◆ To do
Restate word for word the line with "[Create a new" and the rest of the listing after it, ending at the final line, and include nothing else.
*** Begin section ***
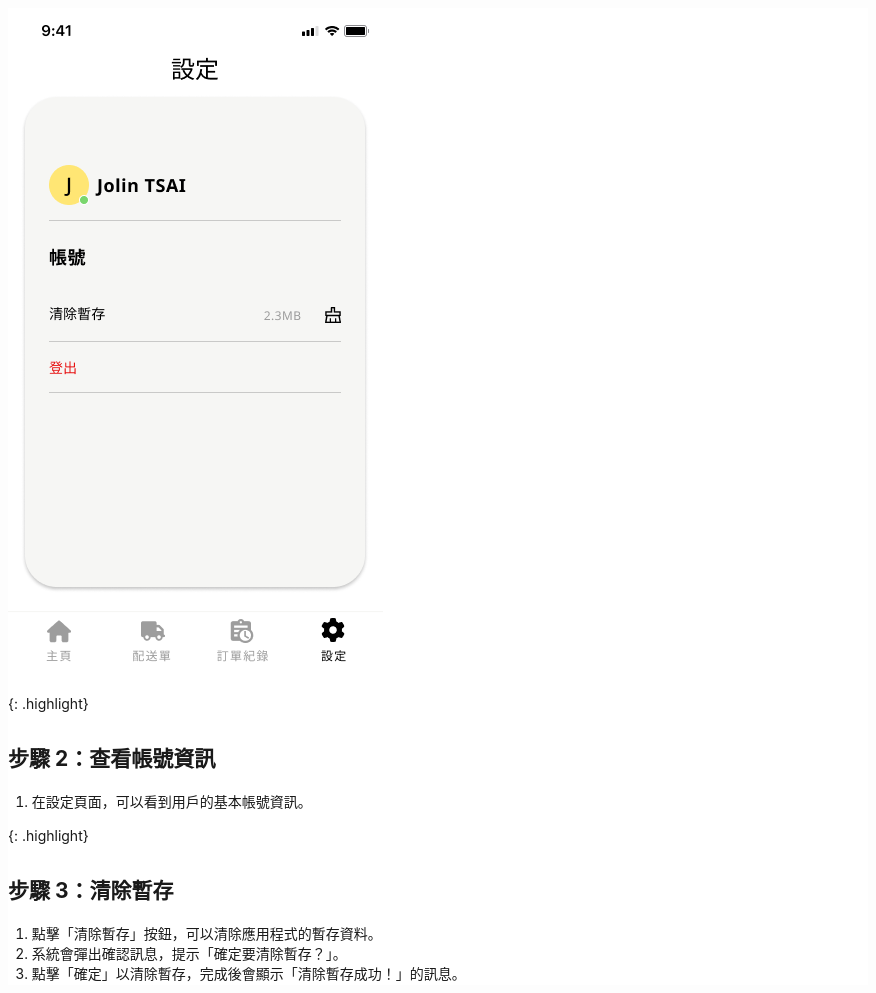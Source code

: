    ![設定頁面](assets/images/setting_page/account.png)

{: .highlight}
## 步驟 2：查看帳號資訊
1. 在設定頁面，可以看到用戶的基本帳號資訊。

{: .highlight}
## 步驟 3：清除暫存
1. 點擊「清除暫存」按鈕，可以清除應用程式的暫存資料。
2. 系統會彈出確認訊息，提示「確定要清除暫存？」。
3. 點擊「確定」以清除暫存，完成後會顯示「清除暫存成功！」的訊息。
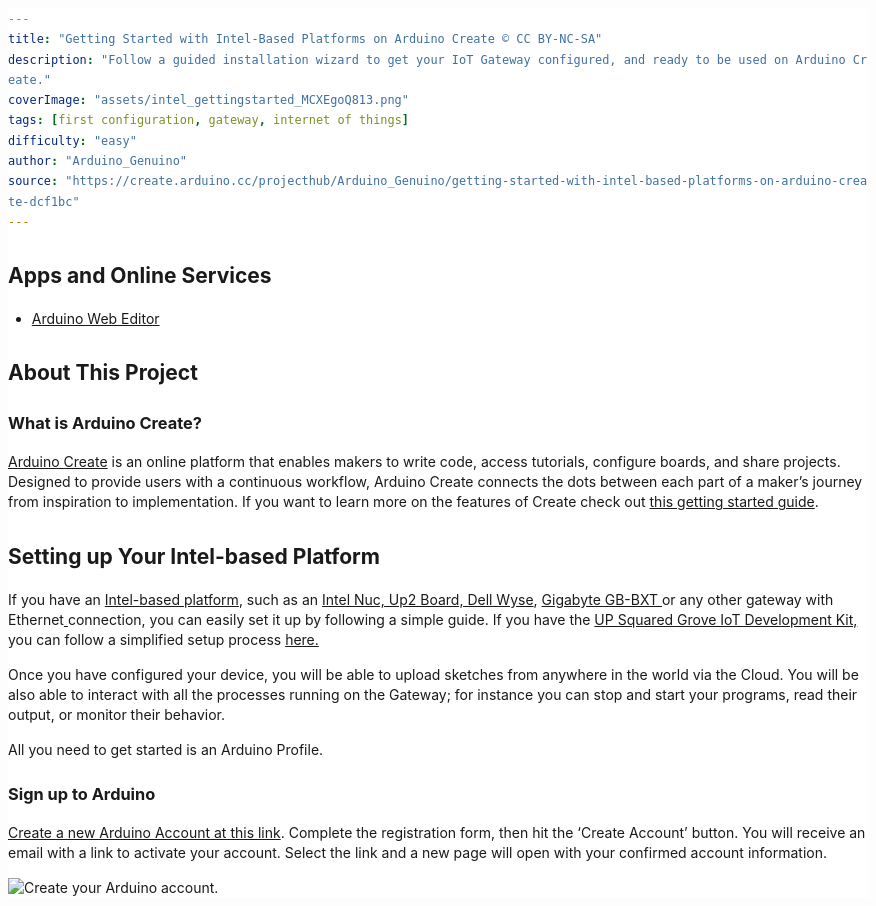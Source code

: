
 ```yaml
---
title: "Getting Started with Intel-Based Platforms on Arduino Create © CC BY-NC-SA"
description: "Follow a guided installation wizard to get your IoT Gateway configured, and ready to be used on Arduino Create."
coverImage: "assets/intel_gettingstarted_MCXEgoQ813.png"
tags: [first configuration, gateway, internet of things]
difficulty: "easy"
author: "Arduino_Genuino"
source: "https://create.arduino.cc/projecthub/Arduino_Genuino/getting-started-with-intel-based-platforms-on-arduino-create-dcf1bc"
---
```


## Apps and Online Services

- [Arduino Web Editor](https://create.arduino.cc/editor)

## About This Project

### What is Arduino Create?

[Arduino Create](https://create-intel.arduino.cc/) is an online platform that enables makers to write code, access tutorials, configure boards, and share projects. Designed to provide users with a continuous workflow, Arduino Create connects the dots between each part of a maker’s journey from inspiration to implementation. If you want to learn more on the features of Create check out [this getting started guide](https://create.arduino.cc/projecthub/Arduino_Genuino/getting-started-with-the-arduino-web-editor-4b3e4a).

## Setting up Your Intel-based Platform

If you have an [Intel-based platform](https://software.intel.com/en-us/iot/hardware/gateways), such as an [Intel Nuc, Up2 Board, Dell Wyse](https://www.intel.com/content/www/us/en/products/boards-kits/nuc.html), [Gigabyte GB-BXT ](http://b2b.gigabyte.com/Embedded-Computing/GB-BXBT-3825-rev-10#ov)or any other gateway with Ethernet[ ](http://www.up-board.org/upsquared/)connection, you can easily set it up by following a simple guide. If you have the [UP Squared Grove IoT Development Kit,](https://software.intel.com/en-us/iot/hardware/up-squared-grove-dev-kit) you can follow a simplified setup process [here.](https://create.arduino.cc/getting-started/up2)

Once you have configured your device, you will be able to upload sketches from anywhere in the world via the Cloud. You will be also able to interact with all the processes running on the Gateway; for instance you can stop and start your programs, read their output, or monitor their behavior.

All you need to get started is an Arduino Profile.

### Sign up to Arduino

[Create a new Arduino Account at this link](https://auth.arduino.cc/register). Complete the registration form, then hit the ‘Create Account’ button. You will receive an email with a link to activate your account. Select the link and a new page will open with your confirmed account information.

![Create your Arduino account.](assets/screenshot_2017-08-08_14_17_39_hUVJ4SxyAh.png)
*** End section ***
◆ Problem solution
[Create a new Arduino Account at this link](https://auth.arduino.cc/register). Complete the registration form, then hit the ‘Create Account’ button. You will receive an email with a link to activate your account. Select the link and a new page will open with your confirmed account information.

![Create your Arduino account.](assets/screenshot_2017-08-08_14_17_39_hUVJ4SxyAh.png)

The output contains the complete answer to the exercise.